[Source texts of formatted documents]
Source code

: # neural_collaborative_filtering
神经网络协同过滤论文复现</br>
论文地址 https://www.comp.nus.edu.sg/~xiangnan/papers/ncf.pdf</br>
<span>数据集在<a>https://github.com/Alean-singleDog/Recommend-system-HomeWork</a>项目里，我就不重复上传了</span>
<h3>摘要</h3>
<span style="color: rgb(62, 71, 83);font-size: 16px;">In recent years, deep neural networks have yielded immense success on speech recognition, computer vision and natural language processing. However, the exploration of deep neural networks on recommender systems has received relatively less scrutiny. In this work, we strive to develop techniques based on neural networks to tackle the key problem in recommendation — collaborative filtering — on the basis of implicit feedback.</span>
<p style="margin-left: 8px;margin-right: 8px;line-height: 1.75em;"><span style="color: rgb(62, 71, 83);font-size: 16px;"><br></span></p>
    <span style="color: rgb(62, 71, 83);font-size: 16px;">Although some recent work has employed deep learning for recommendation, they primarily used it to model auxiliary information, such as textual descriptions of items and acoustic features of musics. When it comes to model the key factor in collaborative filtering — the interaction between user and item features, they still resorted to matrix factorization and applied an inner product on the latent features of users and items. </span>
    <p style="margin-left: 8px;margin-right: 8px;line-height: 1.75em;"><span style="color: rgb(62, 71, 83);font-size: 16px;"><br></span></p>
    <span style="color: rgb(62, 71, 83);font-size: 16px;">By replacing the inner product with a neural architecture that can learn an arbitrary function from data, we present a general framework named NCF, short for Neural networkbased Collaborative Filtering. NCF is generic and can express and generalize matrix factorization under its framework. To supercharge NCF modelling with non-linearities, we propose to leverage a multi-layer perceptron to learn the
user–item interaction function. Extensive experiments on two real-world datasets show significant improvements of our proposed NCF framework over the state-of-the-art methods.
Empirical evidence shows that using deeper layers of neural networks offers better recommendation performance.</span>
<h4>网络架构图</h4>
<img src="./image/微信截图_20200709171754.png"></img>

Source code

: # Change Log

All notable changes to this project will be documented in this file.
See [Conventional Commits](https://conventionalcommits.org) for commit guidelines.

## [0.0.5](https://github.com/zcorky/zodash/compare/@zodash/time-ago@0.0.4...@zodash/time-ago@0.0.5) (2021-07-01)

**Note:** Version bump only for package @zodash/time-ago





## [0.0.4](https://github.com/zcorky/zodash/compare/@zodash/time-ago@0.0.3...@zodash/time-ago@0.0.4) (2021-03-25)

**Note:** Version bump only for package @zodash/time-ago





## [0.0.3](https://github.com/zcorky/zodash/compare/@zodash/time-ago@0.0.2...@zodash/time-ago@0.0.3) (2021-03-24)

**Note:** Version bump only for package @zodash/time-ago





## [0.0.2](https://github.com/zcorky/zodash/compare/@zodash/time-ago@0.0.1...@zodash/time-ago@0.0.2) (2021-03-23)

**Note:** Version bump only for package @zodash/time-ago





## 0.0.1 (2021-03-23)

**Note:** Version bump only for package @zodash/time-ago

Exercise instructions: In the lines above, every record is to be repeated exactly.

Answer to this task:
Source code

: # neural_collaborative_filtering
神经网络协同过滤论文复现</br>
论文地址 https://www.comp.nus.edu.sg/~xiangnan/papers/ncf.pdf</br>
<span>数据集在<a>https://github.com/Alean-singleDog/Recommend-system-HomeWork</a>项目里，我就不重复上传了</span>
<h3>摘要</h3>
<span style="color: rgb(62, 71, 83);font-size: 16px;">In recent years, deep neural networks have yielded immense success on speech recognition, computer vision and natural language processing. However, the exploration of deep neural networks on recommender systems has received relatively less scrutiny. In this work, we strive to develop techniques based on neural networks to tackle the key problem in recommendation — collaborative filtering — on the basis of implicit feedback.</span>
<p style="margin-left: 8px;margin-right: 8px;line-height: 1.75em;"><span style="color: rgb(62, 71, 83);font-size: 16px;"><br></span></p>
    <span style="color: rgb(62, 71, 83);font-size: 16px;">Although some recent work has employed deep learning for recommendation, they primarily used it to model auxiliary information, such as textual descriptions of items and acoustic features of musics. When it comes to model the key factor in collaborative filtering — the interaction between user and item features, they still resorted to matrix factorization and applied an inner product on the latent features of users and items. </span>
    <p style="margin-left: 8px;margin-right: 8px;line-height: 1.75em;"><span style="color: rgb(62, 71, 83);font-size: 16px;"><br></span></p>
    <span style="color: rgb(62, 71, 83);font-size: 16px;">By replacing the inner product with a neural architecture that can learn an arbitrary function from data, we present a general framework named NCF, short for Neural networkbased Collaborative Filtering. NCF is generic and can express and generalize matrix factorization under its framework. To supercharge NCF modelling with non-linearities, we propose to leverage a multi-layer perceptron to learn the
user–item interaction function. Extensive experiments on two real-world datasets show significant improvements of our proposed NCF framework over the state-of-the-art methods.
Empirical evidence shows that using deeper layers of neural networks offers better recommendation performance.</span>
<h4>网络架构图</h4>
<img src="./image/微信截图_20200709171754.png"></img>

Source code

: # Change Log

All notable changes to this project will be documented in this file.
See [Conventional Commits](https://conventionalcommits.org) for commit guidelines.

## [0.0.5](https://github.com/zcorky/zodash/compare/@zodash/time-ago@0.0.4...@zodash/time-ago@0.0.5) (2021-07-01)

**Note:** Version bump only for package @zodash/time-ago





## [0.0.4](https://github.com/zcorky/zodash/compare/@zodash/time-ago@0.0.3...@zodash/time-ago@0.0.4) (2021-03-25)

**Note:** Version bump only for package @zodash/time-ago





## [0.0.3](https://github.com/zcorky/zodash/compare/@zodash/time-ago@0.0.2...@zodash/time-ago@0.0.3) (2021-03-24)

**Note:** Version bump only for package @zodash/time-ago





## [0.0.2](https://github.com/zcorky/zodash/compare/@zodash/time-ago@0.0.1...@zodash/time-ago@0.0.2) (2021-03-23)

**Note:** Version bump only for package @zodash/time-ago





## 0.0.1 (2021-03-23)

**Note:** Version bump only for package @zodash/time-ago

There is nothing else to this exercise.